Fidèle à ses racines, le réalisateur Emil Loteanu a fait de l’évocation de ses origines moldaves et de la culture tzigane un fil rouge de sa carrière. Enfant de la Seconde Guerre mondiale, le cinéaste a conquis le monde du septième art soviétique à travers ses œuvres empruntes du mysticisme et de la poésie propre à son pays. Si en 1978, les dirigeants de l’URSS contraignent les artistes et craignent un effritement du bloc face à l’envie légitime des peuples de retrouver leur souveraineté, le metteur en scène réussit néanmoins à faire du cinéma une expression de la fierté nationale de sa terre natale.
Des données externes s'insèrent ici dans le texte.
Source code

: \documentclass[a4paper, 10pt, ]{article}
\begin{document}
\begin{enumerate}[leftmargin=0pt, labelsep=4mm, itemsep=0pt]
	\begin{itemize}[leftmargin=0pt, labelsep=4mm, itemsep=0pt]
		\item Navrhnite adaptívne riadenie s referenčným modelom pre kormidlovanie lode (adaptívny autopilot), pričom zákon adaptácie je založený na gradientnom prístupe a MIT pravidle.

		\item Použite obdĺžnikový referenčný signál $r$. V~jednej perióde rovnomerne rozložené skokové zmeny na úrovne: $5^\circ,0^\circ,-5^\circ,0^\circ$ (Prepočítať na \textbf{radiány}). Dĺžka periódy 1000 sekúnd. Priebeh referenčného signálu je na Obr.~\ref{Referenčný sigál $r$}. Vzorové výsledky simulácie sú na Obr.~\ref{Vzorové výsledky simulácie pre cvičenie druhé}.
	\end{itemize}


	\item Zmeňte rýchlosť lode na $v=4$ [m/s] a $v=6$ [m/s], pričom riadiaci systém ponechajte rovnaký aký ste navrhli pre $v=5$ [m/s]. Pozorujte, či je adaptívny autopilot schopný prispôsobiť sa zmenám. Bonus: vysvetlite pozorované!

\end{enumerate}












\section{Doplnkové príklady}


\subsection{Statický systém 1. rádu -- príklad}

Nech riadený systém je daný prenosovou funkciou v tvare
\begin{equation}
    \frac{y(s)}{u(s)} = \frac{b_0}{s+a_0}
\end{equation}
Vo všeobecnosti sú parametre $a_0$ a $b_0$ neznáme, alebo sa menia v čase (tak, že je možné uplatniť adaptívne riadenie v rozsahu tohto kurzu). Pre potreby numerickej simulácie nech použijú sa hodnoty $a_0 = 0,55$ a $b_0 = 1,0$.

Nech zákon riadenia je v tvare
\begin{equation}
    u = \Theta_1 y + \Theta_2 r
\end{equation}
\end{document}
Avec Les Tziganes montent au ciel, son film demeuré le plus célèbre, il revendique avec fougue son appartenance à une contrée faite de milles contrastes et rencontre un succès inespéré. Auréolé de cette gloire nouvelle, Emil Loteanu devient un réalisateur iconique de la société de production Mosfilm, le plus grand studio soviétique de l’époque. Dès lors attendu par la critique et les spectateurs, il se voit offrir un projet d’apparence plus classique mais dans lequel il souhaite insuffler son audace formelle. En adaptant à l’écran une pièce d’Anton Tchekhov, Drame de chasse, ici rebaptisée Un accident de chasse, le nouveau porte-étendard du cinéma soviétique s’approprie les écrits de l’auteur mythique du XIXème siècle. Les rebondissements dramatiques sont désormais conjugués avec une musique entêtante et omniprésente, manifestation onirique de l’âme des personnages. Grâce à Un accident de chasse, un long métrage soviétique fait l’ouverture du Festival de Cannes pour la toute première fois en 1978. L’esprit rêveur d’Emil Loteanu s’expose à la vue de tous et se redécouvre aujourd’hui en Blu-ray et DVD, dans la nouvelle collection de Rimini Éditions consacrée au cinéma russe.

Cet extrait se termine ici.